Who doesn’t love peaches? Melt-in-the-mouth, buttery, sweet and fragrant – nothing beats that bite into a ripe peach, and no ripe peach tastes like one you grew yourself and just picked, still warm from the summer sun. At least it shouldn’t, but too often home growers are disappointed with the quality of the fruit they grow, and that’s especially true with peaches in cooler parts of the country. If you have tried to grow peaches in the past and failed, or if you are thinking about it, there is a secret way to grow them that experts have been using for hundreds of years – espalier.
What is Espalier?
It’s a word that is often thrown around and although it sounds French and exotic, the principle is simple – instead of letting a tree grow into its normal round shape, spread out the young branches on a wall or trellis, so that it grows flat against the surface. Instead of a 3-D shape we turn it into a 2-D form, like a painting hanging on a wall. Since young plants have flexible stems it’s usually easy to re-direct them where we want and combined with some careful pruning the basic principle is easy to do. If you think about it, growing a climbing rose up a trellis is a kind of espalier, and we don’t think of that as complicated or ‘unnatural’.
Espalier are usually grown on a wall, but a fence or free-standing trellis works too, although some of the advantages of the technique are lost. You may have seen pictures of fancy geometrical shapes called espalier, but for peaches the usual method is a simple fan. If you want decorative patterns, apple trees are easier for that.
The Advantages of Espalier
This simple techniques gives us important advantages over letting your fruit trees grow naturally.
The tree occupies less space: In smaller gardens this is a big deal. A full-grown fruit tree can be 20 feet across, dominating and even engulfing a small space. Grown on a wall it isn’t even a foot thick, and takes up almost no space at all, leaving room in front for low plants to be grown.
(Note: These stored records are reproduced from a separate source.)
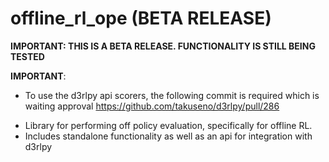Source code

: # offline_rl_ope (BETA RELEASE)

**IMPORTANT: THIS IS A BETA RELEASE. FUNCTIONALITY IS STILL BEING TESTED**

**IMPORTANT**:
- To use the d3rlpy api scorers, the following commit is required which is waiting approval https://github.com/takuseno/d3rlpy/pull/286

* Library for performing off policy evaluation, specifically for offline RL. 
* Includes standalone functionality as well as an api for integration with d3rlpy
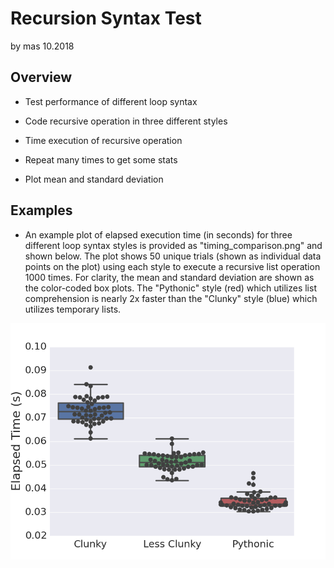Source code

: # Recursion Syntax Test
by mas 10.2018

## Overview
* Test performance of different loop syntax

* Code recursive operation in three different styles 

* Time execution of recursive operation

* Repeat many times to get some stats

* Plot mean and standard deviation

## Examples

* An example plot of elapsed execution time (in seconds) for three different loop syntax styles is provided as "timing_comparison.png" and shown below. The plot shows 50 unique trials (shown as individual data points on the plot) using each style to execute a recursive list operation 1000 times. For clarity, the mean and standard deviation are shown as the color-coded box plots. The "Pythonic" style (red) which utilizes list comprehension is nearly 2x faster than the "Clunky" style (blue) which utilizes temporary lists. 

![](timing_comparison.png)
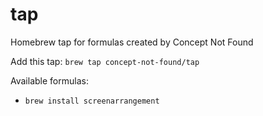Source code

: tap
===

Homebrew tap for formulas created by Concept Not Found

Add this tap: `brew tap concept-not-found/tap`

Available formulas:
 * `brew install screenarrangement`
It looks attractive: many people are put off growing fruit because they think it needs an orchard, and fruit trees are not especially attractive (although peach blossoms are beautiful, and so is a tree laden with ripe fruit. . .) On a wall the simple geometry – and the wall covered in leaves or flowers – is a handsome garden feature you will be proud of, and something that will gain you ‘bragging rights’ among neighbors and friends.
It protects from late frost: One of the problems with growing fruit, and peaches in particular, is the damage to blooms that a late spring frost can do. Peaches bloom early in spring, and once flower buds begin to swell they lose all their winter hardiness. Just a degree or two below 32 can kill those blossoms outright. No harvest that year! A wall traps heat during the day, and it may warm from inside the house as well, and that can often be just enough to keep the air a few inches away above freezing for those few hours before dawn when frost strikes.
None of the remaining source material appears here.